Graphique 1 : Evolution des prix du brut (FOB, USD/bbl)

PCNS

Source : Thomson Reuters

 

En toile de fond de ces récents mouvements de prix, la fluctuation des réserves commerciales de brut aux Etats-Unis, la valeur du dollar, mais, avant tout, la capacité de l’Organisation des pays producteurs de pétrole (OPEP) à donner lors de la réunion officielle du groupe, le 30 novembre à Vienne, une portée opérationnelle crédible à l’accord de principe obtenu à Alger. Cette capacité… ou, pour le moins, la probabilité d’y parvenir aux yeux des marchés.
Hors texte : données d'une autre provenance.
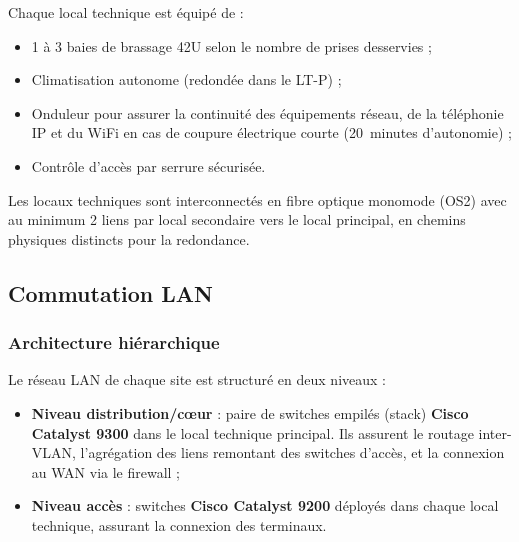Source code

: \documentclass[12pt,a4paper]{report}
\begin{document}
Chaque local technique est équipé de :
\begin{itemize}
\item 1 à 3 baies de brassage 42U selon le nombre de prises desservies ;
\item Climatisation autonome (redondée dans le LT-P) ;
\item Onduleur pour assurer la continuité des équipements réseau, de la téléphonie IP et du WiFi en cas de coupure électrique courte (20~minutes d'autonomie) ;
\item Contrôle d'accès par serrure sécurisée.
\end{itemize}

Les locaux techniques sont interconnectés en fibre optique monomode (OS2) avec au minimum 2 liens par local secondaire vers le local principal, en chemins physiques distincts pour la redondance.

\subsection{Commutation LAN}

\subsubsection{Architecture hiérarchique}

Le réseau LAN de chaque site est structuré en deux niveaux :

\begin{itemize}
\item \textbf{Niveau distribution/c\oe ur} : paire de switches empilés (stack) \textbf{Cisco Catalyst 9300} dans le local technique principal. Ils assurent le routage inter-VLAN, l'agrégation des liens remontant des switches d'accès, et la connexion au WAN via le firewall ;
\item \textbf{Niveau accès} : switches \textbf{Cisco Catalyst 9200} déployés dans chaque local technique, assurant la connexion des terminaux.
\end{itemize}
\end{document}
Car la réalité des derniers mouvements de prix est bien là : à l’instar de tout marché financiarisé, ce qui gouverne les cours à court-terme n’est pas tant l’évolution des fondamentaux que de potentiels effets de surprise, positifs ou négatifs, liés aux décalages entre les anticipations du marché et ce qui se réalise effectivement. Que les réserves de brut américaines, à des niveaux historiquement élevés, baissent (augmentent) dans une proportion plus importante que celle considérée par les marchés et les prix croiront (diminueront) significativement dans les heures qui suivront. Il en va naturellement de même pour les négociations qui précèdent le meeting de l’OPEP. L’issue des réunions techniques entre les pays membres, les déclarations des parties prenantes et, une fois encore, l’interprétation que les marchés leurs donnent sont autant de facteurs qui poussent les différents acteurs des filières pétrolières mais également les spéculateurs à alterner les positions longues (acheteuses) ou short (vendeuses) sur le Nymex, l’ICE et autres marchés financiers du brut, dans des logiques tant de hedging que de spéculation. Ainsi, alors que la remontée des cours observée sur les deux semaines qui ont suivi l’accord d’Alger s’expliquait par un accroissement de la spéculation à la hausse de la part des money managers, la baisse observée depuis trouve, elle, son origine dans un retour du pessimisme du marché et, consécutivement, des stratégies de vente de contrats futures permettant d’en tirer profit.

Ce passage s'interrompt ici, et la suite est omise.